▶ _Problem statement_: Word for word, please restate the lines from the beginning of the data through the line in which "Also, efficiently extract" appears.

▶ _Extracted entries_:
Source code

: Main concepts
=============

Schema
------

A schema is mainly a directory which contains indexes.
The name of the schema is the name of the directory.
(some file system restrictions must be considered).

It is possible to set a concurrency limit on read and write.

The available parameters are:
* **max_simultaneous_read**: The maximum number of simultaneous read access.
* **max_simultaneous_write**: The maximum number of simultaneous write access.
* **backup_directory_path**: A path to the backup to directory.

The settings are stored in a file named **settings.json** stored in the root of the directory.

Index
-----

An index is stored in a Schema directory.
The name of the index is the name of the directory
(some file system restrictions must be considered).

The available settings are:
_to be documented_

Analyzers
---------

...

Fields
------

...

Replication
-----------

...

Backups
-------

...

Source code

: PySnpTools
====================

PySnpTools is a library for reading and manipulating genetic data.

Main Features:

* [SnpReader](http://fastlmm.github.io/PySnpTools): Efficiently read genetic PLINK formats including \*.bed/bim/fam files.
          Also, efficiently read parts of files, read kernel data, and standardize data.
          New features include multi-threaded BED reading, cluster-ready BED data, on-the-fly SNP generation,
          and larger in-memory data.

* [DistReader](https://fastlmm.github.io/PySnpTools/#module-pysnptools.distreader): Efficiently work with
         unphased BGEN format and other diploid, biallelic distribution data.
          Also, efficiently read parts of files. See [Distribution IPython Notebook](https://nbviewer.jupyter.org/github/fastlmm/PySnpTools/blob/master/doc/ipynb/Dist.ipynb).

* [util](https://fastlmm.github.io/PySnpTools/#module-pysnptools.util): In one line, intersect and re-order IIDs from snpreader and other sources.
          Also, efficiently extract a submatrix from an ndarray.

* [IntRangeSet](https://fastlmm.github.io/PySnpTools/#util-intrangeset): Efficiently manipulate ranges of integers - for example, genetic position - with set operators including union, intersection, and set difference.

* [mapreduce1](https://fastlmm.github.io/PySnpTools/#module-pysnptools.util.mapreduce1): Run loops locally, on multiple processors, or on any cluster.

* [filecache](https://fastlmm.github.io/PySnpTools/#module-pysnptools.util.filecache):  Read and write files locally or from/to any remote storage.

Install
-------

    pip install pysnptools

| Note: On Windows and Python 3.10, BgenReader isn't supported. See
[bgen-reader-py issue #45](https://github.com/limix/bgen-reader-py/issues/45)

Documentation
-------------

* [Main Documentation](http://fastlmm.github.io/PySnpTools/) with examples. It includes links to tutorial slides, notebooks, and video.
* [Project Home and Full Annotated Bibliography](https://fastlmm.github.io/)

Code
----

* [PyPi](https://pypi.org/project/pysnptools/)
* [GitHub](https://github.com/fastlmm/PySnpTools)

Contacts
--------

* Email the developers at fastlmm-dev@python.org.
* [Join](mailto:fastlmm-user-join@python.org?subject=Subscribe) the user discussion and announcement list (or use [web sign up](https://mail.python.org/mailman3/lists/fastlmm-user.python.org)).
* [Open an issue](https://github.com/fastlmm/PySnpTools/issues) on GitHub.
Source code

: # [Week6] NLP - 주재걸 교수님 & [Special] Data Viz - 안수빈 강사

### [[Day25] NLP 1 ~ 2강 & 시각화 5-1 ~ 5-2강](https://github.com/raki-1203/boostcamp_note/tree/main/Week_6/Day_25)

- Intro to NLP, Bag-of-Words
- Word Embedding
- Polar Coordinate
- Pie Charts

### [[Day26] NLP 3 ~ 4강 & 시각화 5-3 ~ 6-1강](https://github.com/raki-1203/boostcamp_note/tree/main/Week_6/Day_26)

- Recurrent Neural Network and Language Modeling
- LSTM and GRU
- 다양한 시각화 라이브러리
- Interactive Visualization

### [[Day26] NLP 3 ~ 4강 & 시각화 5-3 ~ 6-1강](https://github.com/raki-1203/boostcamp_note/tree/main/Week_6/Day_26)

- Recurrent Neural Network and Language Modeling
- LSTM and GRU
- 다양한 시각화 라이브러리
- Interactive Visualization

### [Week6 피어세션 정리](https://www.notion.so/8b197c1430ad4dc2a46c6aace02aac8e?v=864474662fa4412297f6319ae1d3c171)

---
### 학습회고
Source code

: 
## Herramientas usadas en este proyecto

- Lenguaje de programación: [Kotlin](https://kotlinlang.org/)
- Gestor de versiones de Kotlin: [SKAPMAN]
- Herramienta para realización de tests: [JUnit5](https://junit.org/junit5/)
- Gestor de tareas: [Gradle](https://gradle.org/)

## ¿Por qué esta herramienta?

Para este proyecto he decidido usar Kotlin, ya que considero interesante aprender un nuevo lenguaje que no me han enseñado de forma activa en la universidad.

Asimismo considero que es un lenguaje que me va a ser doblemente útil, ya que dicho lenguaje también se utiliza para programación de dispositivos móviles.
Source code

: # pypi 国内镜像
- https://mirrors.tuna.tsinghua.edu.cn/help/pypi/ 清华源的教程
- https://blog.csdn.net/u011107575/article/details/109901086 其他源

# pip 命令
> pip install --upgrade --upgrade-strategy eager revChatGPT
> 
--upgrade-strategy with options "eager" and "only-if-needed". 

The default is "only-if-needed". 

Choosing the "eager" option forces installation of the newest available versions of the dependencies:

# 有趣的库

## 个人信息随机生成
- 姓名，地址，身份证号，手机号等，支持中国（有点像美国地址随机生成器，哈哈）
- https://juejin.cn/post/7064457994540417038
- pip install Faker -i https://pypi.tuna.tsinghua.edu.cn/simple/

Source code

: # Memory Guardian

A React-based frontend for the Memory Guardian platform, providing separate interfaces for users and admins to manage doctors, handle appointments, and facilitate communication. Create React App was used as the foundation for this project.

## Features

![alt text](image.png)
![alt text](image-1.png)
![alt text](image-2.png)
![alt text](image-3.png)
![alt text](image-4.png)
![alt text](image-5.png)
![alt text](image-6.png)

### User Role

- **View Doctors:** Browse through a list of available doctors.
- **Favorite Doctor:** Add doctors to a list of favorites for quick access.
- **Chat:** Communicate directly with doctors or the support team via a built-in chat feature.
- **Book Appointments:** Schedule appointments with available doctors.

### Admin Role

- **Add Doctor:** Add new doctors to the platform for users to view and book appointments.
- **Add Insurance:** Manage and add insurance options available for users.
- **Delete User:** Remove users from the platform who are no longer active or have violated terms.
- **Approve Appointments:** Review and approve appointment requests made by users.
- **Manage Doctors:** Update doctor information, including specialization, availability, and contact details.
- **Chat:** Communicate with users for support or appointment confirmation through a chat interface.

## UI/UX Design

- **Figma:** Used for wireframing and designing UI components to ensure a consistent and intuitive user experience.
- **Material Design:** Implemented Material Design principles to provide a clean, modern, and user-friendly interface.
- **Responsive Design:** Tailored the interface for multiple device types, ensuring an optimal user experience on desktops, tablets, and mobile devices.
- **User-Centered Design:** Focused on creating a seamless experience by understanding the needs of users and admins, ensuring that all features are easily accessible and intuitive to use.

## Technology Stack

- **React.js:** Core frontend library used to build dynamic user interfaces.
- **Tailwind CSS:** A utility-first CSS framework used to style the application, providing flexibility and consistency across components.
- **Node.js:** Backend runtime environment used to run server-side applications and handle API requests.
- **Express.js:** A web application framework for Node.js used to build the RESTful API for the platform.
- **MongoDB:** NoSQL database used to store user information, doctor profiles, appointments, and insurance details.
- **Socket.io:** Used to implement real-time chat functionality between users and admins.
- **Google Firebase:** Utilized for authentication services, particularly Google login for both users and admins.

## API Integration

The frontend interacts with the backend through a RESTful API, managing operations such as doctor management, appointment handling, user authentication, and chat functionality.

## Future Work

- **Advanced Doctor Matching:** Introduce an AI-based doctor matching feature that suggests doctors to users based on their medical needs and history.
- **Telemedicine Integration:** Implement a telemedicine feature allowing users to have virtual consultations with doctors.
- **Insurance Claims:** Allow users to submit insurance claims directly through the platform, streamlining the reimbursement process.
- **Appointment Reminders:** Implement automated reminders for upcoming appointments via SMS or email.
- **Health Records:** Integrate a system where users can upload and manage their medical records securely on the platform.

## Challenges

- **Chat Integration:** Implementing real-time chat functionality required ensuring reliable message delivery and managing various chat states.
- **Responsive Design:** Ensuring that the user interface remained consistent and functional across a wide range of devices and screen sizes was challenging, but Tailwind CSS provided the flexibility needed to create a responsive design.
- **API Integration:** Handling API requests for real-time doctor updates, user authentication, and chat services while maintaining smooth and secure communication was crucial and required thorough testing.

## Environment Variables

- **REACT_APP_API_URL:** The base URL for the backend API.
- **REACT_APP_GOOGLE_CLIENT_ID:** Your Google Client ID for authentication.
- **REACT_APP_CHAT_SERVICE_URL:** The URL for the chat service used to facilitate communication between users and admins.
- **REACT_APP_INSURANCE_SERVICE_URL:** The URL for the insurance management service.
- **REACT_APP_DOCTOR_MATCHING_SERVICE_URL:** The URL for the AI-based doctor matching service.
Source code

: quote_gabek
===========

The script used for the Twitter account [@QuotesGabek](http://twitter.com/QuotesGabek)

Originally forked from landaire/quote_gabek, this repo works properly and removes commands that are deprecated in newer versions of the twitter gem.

▶ _Exercise answer_:
Source code

: Main concepts
=============

Schema
------

A schema is mainly a directory which contains indexes.
The name of the schema is the name of the directory.
(some file system restrictions must be considered).

It is possible to set a concurrency limit on read and write.

The available parameters are:
* **max_simultaneous_read**: The maximum number of simultaneous read access.
* **max_simultaneous_write**: The maximum number of simultaneous write access.
* **backup_directory_path**: A path to the backup to directory.

The settings are stored in a file named **settings.json** stored in the root of the directory.

Index
-----

An index is stored in a Schema directory.
The name of the index is the name of the directory
(some file system restrictions must be considered).

The available settings are:
_to be documented_

Analyzers
---------

...

Fields
------

...

Replication
-----------

...

Backups
-------

...

Source code

: PySnpTools
====================

PySnpTools is a library for reading and manipulating genetic data.

Main Features:

* [SnpReader](http://fastlmm.github.io/PySnpTools): Efficiently read genetic PLINK formats including \*.bed/bim/fam files.
          Also, efficiently read parts of files, read kernel data, and standardize data.
          New features include multi-threaded BED reading, cluster-ready BED data, on-the-fly SNP generation,
          and larger in-memory data.

* [DistReader](https://fastlmm.github.io/PySnpTools/#module-pysnptools.distreader): Efficiently work with
         unphased BGEN format and other diploid, biallelic distribution data.
          Also, efficiently read parts of files. See [Distribution IPython Notebook](https://nbviewer.jupyter.org/github/fastlmm/PySnpTools/blob/master/doc/ipynb/Dist.ipynb).

* [util](https://fastlmm.github.io/PySnpTools/#module-pysnptools.util): In one line, intersect and re-order IIDs from snpreader and other sources.
          Also, efficiently extract a submatrix from an ndarray.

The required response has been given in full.